Fog, Mountains, and Guinea Pig... I must be in Peru.

So our plane was delayed and we ended up getting to the retreat center in Chaclacayo at 2 am.  I was groggy as we stepped off the bus and I was faintly aware of the smell of burning leaves, cold air, and thick fog.  As we walked into the center we passed a dog... wearing a tattered t-shirt?... the whole thing felt so surreal.  I snapped a photo as the gate squeaked shut behind us.

The first days of training have been long and exhausting.  We spent a lot of time sitting through presentations about what we would be learning later.  I suppose the extremely structured schedule is so that we don't have time to freak out about our 2 year commitment.  Personally I feel great to be here and I am chomping at the bit to get things rolling.

I met my host family for the next 10 weeks and they are very generous and nice people.  They have had four volunteers before me so things are pretty smooth at home.  They gave me my own room but I feel a bit bad because it is huge.  The rest of the family (six kids, one boyfriend, two grandparents, and two parents) all live in the other three rooms of the house.  So I obviously feel like a jerk for taking up so much space.  But it is rude to say anything and I appreciate their generosity.  They are great cooks and have been very willing to help me with my spanish and homework.  We have had a some great conversations and I am sure I am in a great environment for learning the language quickly.

My first day here they were having a birthday party for their 83 year old and made something called pachamanca.  This consists of putting a bunch of meat (guinea pig, rabbit, chicken, and pork) and potatoes and fava beans in a hole in the ground (which is called pachamama).  They throw in some coals and hot rocks and cover it for an hour to cook.  It was really good and I was totally stuffed by the end.  I was surprised to try guinea pig so soon.  check out the photo of the plate of food they gave me.

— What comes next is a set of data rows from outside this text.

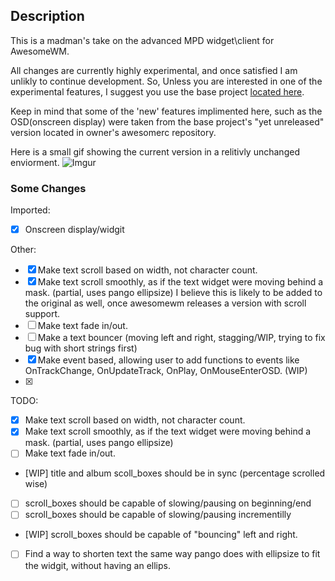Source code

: ## Description ##

This is a madman's take on the advanced MPD widget\client for AwesomeWM.

All changes are currently highly experimental, and once satisfied I am unlikly to continue development. So, Unless you are interested in one of the experimental features, I suggest you use the base project [located here](https://github.com/alexander-yakushev/awesompd).

Keep in mind that some of the 'new' features implimented here, such as the OSD(onscreen display) were taken from the base project's "yet unreleased" version located in owner's awesomerc repository.

Here is a small gif showing the current version in a relitivly unchanged enviorment.
![Imgur](https://i.imgur.com/0IiOsK7.gif)


### Some Changes ###
Imported:
- [x] Onscreen display/widgit

Other:
- [x] Make text scroll based on width, not character count.
- [x] Make text scroll smoothly, as if the text widget were moving behind a mask. (partial, uses pango ellipsize) I believe this is likely to be added to the original as well, once awesomewm releases a version with scroll support.
- [ ] Make text fade in/out.
- [ ] Make a text bouncer (moving left and right, stagging/WIP, trying to fix bug with short strings first)
- [x] Make event based, allowing user to add functions to events like OnTrackChange, OnUpdateTrack, OnPlay, OnMouseEnterOSD. (WIP)
- [x] 

TODO:
- [x] Make text scroll based on width, not character count.
- [x] Make text scroll smoothly, as if the text widget were moving behind a mask. (partial, uses pango ellipsize)
- [ ] Make text fade in/out.
- [WIP] title and album scoll_boxes should be in sync (percentage scrolled
  wise)
- [ ] scroll_boxes should be capable of slowing/pausing on beginning/end
- [ ] scroll_boxes should be capable of slowing/pausing incrementilly
- [WIP] scroll_boxes should be capable of "bouncing" left and right.
- [ ] Find a way to shorten text the same way pango does with ellipsize
  to fit the widgit, without having an ellips.
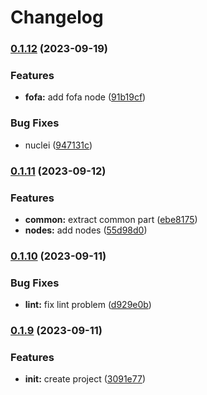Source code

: # Changelog


### [0.1.12](https://github.com/yoshino-s/n8n-nodes-soar/compare/v0.1.11...v0.1.12) (2023-09-19)


### Features

* **fofa:** add fofa node ([91b19cf](https://github.com/yoshino-s/n8n-nodes-soar/commit/91b19cf300e1f9fd2c5eb21838ebb70bec0f31ce))


### Bug Fixes

* nuclei ([947131c](https://github.com/yoshino-s/n8n-nodes-soar/commit/947131c790d50ba38cdedabaa4966d55b1a53d8a))

### [0.1.11](https://github.com/yoshino-s/n8n-nodes-soar/compare/v0.1.10...v0.1.11) (2023-09-12)


### Features

* **common:** extract common part ([ebe8175](https://github.com/yoshino-s/n8n-nodes-soar/commit/ebe8175e72c9fc69919e910af50cbf6a98d3f10e))
* **nodes:** add nodes ([55d98d0](https://github.com/yoshino-s/n8n-nodes-soar/commit/55d98d039113bebd29cc23828ea0abc421998aaa))

### [0.1.10](https://github.com/yoshino-s/n8n-nodes-soar/compare/v0.1.9...v0.1.10) (2023-09-11)


### Bug Fixes

* **lint:** fix lint problem ([d929e0b](https://github.com/yoshino-s/n8n-nodes-soar/commit/d929e0b66dd111a7862836ddd68782449b43465b))

### [0.1.9](https://github.com/yoshino-s/n8n-nodes-soar/compare/v0.1.8...v0.1.9) (2023-09-11)


### Features

* **init:** create project ([3091e77](https://github.com/yoshino-s/n8n-nodes-soar/commit/3091e777ab0fc3207c74e7273141f2b588e98909))
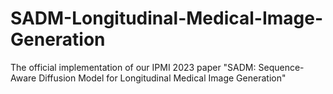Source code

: # SADM-Longitudinal-Medical-Image-Generation
The official implementation of our IPMI 2023 paper "SADM: Sequence-Aware Diffusion Model for Longitudinal Medical Image Generation"
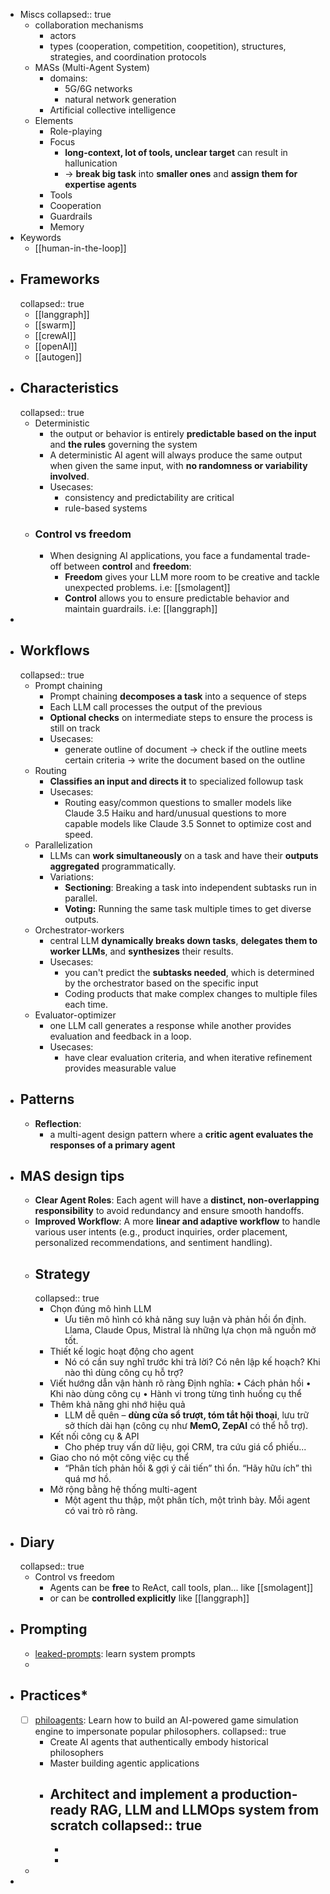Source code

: - Miscs
  collapsed:: true
	- collaboration mechanisms
		- actors
		- types (cooperation, competition, coopetition), structures, strategies, and coordination protocols
	- MASs (Multi-Agent System)
		- domains:
			- 5G/6G networks
			- natural network generation
		- Artificial collective intelligence
	- Elements
		- Role-playing
		- Focus
			- **long-context, lot of tools, unclear target** can result in hallunication
			- -> **break big task** into **smaller ones** and **assign them for expertise agents**
		- Tools
		- Cooperation
		- Guardrails
		- Memory
- Keywords
	- [[human-in-the-loop]]
- ## Frameworks
  collapsed:: true
	- [[langgraph]]
	- [[swarm]]
	- [[crewAI]]
	- [[openAI]]
	- [[autogen]]
- ## Characteristics
  collapsed:: true
	- Deterministic
		- the output or behavior is entirely **predictable based on the input** and **the rules** governing the system
		- A deterministic AI agent will always produce the same output when given the same input, with **no randomness or variability involved**.
		- Usecases:
			- consistency and predictability are critical
			- rule-based systems
	- ### Control vs freedom
		- When designing AI applications, you face a fundamental trade-off between **control** and **freedom**:
			- **Freedom** gives your LLM more room to be creative and tackle unexpected problems. i.e: [[smolagent]]
			- **Control** allows you to ensure predictable behavior and maintain guardrails. i.e: [[langgraph]]
-
- ## Workflows
  collapsed:: true
	- Prompt chaining
		- Prompt chaining **decomposes a task** into a sequence of steps
		- Each LLM call processes the output of the previous
		- **Optional checks** on intermediate steps to ensure the process is still on track
		- Usecases:
			- generate outline of document -> check if the outline meets certain criteria -> write the document based on the outline
	- Routing
		- **Classifies an input and directs it** to specialized followup task
		- Usecases:
			- Routing easy/common questions to smaller models like Claude 3.5 Haiku 
			  and hard/unusual questions to more capable models like Claude 3.5 Sonnet
			   to optimize cost and speed.
	- Parallelization
		- LLMs can **work simultaneously** on a task and have their **outputs aggregated** programmatically.
		- Variations:
			- **Sectioning**: Breaking a task into independent subtasks run in parallel.
			- **Voting:** Running the same task multiple times to get diverse outputs.
	- Orchestrator-workers
		- central LLM **dynamically breaks down tasks**, **delegates them to worker LLMs**, and **synthesizes** their results.
		- Usecases:
			- you can't predict the **subtasks needed**, which is determined by the orchestrator based on the specific input
			- Coding products that make complex changes to multiple files each time.
	- Evaluator-optimizer
		- one LLM call generates a response while another provides evaluation and feedback in a loop.
		- Usecases:
			- have clear evaluation criteria, and when iterative refinement provides measurable value
- ## Patterns
	- **Reflection**:
		- a multi-agent design pattern where a **critic agent evaluates the responses of a primary agent**
- ## MAS design tips
	- **Clear Agent Roles**: Each agent will have a **distinct, non-overlapping responsibility** to avoid redundancy and ensure smooth handoffs.
	- **Improved Workflow**: A more **linear and adaptive workflow** to handle various user intents (e.g., product inquiries, order placement, personalized recommendations, and sentiment handling).
	- ## Strategy
	  collapsed:: true
		- Chọn đúng mô hình LLM
			- Ưu tiên mô hình có khả năng suy luận và phản hồi ổn định. Llama, Claude Opus, Mistral là những lựa chọn mã nguồn mở tốt.
		- Thiết kế logic hoạt động cho agent
			- Nó có cần suy nghĩ trước khi trả lời? Có nên lập kế hoạch? Khi nào thì dùng công cụ hỗ trợ?
		- Viết hướng dẫn vận hành rõ ràng
		  Định nghĩa:
		  • Cách phản hồi
		  • Khi nào dùng công cụ
		  • Hành vi trong từng tình huống cụ thể
		- Thêm khả năng ghi nhớ hiệu quả
			- LLM dễ quên – **dùng cửa sổ trượt, tóm tắt hội thoại**, lưu trữ sở thích dài hạn (công cụ như **MemO, ZepAI** có thể hỗ trợ).
		- Kết nối công cụ & API
			- Cho phép truy vấn dữ liệu, gọi CRM, tra cứu giá cổ phiếu...
		- Giao cho nó một công việc cụ thể
			- “Phân tích phản hồi & gợi ý cải tiến” thì ổn. “Hãy hữu ích” thì quá mơ hồ.
		- Mở rộng bằng hệ thống multi-agent
			- Một agent thu thập, một phân tích, một trình bày. Mỗi agent có vai trò rõ ràng.
- ## Diary
  collapsed:: true
	- Control vs freedom
		- Agents can be **free** to ReAct, call tools, plan... like [[smolagent]]
		- or can be **controlled explicitly** like [[langgraph]]
- ## Prompting
	- [leaked-prompts](https://github.com/jujumilk3/leaked-system-prompts): learn system prompts
	-
- ## Practices*
	- [ ] [philoagents](https://github.com/neural-maze/philoagents-course): Learn how to build an AI-powered game simulation engine to impersonate popular philosophers.
	  collapsed:: true
		- Create AI agents that authentically embody historical philosophers
		- Master building agentic applications
		- Architect and implement a production-ready RAG, LLM and LLMOps system from scratch
		  collapsed:: true
			-
			-
			-
	-
-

One of the more interesting things we have done during training is something they call "Mission Impossible."  Elke (an advanced speaker and pictured below) and I went around my community of Chacrasana and asked shop owners, community members, teachers, and kids about the area.  This forced us to be social - get messy and make mistakes.  It was a lot of fun and it resulted in quite a few people recognizing me in the streets.  It is great practice for when I arrive in my smaller site and need to integrate into my new home.  We then had to use a local pay phone and call the training center to get the password to enter the next day.  We, however had a bad connection and could not hear the password.  The next day I had to explain all this for about 5 minutes until the tech trainer had pity and let me pass.

Everything is great here.  I am having a blast and working hard.  I can't wait to get out of Chaclacayo and see a bit more of Peru but I guess I need to remember that I have a very long time to do all that... as they say here "Poco a poco."


  1. So jealous! Sounds like you are having a good time. The ten weeks might start to feel a little long, but soon enough you'll be at site and hardly even remember training!

  2. You never told me that training would be so crazy structured and intense. I have like 5 different projects to work on all at once. Its good though because it forces me to use my spanish and be more social.

  3. Yo, where's your next blog huh??